What I found most moving of all was Susie's deeply envious reaction to Lindsay as she fell in love. Here, the heartrending fate of the dead in The Lovely Bones becomes most manifest: death means not only watching your loved ones suffer but also watching them be happy—and understanding that your loved ones must someday leave you beyond so that they can claim some small parcel of comfort for themselves.
On the other hand, I wasn't too crazy about the way-too-tidy way Sebold wraps things up. Near the end, Sebold violates the novel's rule that the dead and the living, however much they intuit one another's presence, don't actually interact—all in the interest of a lovemaking scene that cheapens the novel's air of metaphysical mystery into what feels like cute movie trickery. For another, Sebold seems to think that her characters—and the reader—after all they've gone through, deserve a sentimental ending, complete with a family reunion; perfect justice exacted upon Mr. Harvey; the transformation of the hard-drinking, wise-cracking granny into a heart-of-gold teetotaler; and—how's this for innovation?—the birth of a baby girl, Susie's niece, who will carry her name.
I'm sure there are people who'll say the book's a fable, it's not realistic, so what's wrong with a fabled ending. But when a fable veers this close to the vanilla comfort dreams of suburban readers (not to mention the bottom line visions of potential Hollywood producers), I smell manipulation.

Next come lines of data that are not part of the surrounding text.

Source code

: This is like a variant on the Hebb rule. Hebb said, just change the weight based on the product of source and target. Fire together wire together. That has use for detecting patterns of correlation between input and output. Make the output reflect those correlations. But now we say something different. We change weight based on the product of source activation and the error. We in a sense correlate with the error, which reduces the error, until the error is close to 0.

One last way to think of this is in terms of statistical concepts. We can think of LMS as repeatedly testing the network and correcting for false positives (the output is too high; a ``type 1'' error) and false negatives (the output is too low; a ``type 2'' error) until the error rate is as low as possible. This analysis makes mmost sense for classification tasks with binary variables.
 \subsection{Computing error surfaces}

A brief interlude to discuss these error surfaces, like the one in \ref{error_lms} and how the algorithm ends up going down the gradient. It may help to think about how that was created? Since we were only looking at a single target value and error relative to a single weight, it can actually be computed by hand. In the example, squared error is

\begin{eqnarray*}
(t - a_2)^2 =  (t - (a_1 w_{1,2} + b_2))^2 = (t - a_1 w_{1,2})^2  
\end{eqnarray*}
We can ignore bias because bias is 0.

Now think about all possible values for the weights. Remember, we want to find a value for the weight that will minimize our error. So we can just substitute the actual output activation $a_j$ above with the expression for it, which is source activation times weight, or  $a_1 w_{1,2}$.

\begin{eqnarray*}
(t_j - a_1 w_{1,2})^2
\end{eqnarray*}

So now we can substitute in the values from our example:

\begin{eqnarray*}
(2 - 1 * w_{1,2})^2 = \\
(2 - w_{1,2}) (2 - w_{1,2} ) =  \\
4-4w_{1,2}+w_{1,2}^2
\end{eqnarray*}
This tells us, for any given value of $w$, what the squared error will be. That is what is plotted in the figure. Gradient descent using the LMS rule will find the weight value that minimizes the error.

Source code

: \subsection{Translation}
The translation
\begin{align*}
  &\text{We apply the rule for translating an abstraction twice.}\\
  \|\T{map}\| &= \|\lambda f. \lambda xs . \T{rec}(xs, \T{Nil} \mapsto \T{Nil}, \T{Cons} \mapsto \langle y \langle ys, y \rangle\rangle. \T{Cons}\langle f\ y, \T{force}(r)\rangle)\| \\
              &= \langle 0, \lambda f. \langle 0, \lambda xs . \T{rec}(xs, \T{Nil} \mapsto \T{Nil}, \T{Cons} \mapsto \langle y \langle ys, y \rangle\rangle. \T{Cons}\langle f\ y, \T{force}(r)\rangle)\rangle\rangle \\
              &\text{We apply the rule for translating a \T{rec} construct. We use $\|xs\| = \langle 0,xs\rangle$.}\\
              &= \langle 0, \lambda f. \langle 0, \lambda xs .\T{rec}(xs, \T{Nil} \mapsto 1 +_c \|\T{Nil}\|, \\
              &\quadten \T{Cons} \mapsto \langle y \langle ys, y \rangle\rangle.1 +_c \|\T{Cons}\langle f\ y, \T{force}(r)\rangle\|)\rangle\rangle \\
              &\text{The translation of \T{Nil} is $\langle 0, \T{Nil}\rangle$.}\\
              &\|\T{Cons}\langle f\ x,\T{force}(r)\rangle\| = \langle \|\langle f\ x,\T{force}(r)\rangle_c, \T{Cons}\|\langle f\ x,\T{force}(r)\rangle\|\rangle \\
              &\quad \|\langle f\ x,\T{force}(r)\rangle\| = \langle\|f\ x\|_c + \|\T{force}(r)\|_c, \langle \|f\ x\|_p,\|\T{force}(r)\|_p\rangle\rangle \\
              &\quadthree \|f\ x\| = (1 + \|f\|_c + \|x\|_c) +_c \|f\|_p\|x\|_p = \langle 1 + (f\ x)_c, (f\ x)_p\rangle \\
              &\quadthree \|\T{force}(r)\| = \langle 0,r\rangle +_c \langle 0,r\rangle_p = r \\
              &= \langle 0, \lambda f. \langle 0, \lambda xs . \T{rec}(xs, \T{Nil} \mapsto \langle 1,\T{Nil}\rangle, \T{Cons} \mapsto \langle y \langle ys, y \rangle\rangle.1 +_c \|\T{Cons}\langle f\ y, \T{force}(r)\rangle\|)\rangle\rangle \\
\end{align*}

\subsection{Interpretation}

And just to throw gas on this little fire here: Sebold's vision of heaven is pretty paltry. One problem is that it's simply underimagined—the paucity of physical detail about what things look like up there might be explicable—I'm sure Sebold would say it's meant to give us a sense of spaciousness—but I want to know what it feels like up there, and all I get is that it's warm and nice and ever-so-lonely at times. Promising early images of what Susie witnesses when she looks down on Earth ("there were souls leaving bodies all over the world") suggest a huge expansion of Susie's posthumous consciousness, especially since Susie will occasionally beg off her family and, like the angels in Wim Wenders' great Wings of Desire, check out some of the rest of humanity. How does this strange, literally otherworldly perspective change and deepen her? Not much, it turns out. Susie is an omniscient narrator—she knows and feels what everybody in the novel knows and feels, and she can go back in time as well—but her vision of things as the years pass doesn't appreciably enlarge. What she learns by the end of the novel is that the living must learn to accept death in order to go on to live and love, that in death, she has to learn to let go as well. In the end, Susie's heaven yields her no more wisdom than what she might have gotten from a few months with a decent earthbound therapist.
The Lovely Bones by Alice Sebold; Little, Brown and Co. Hardcover, 328 pages, $21.95.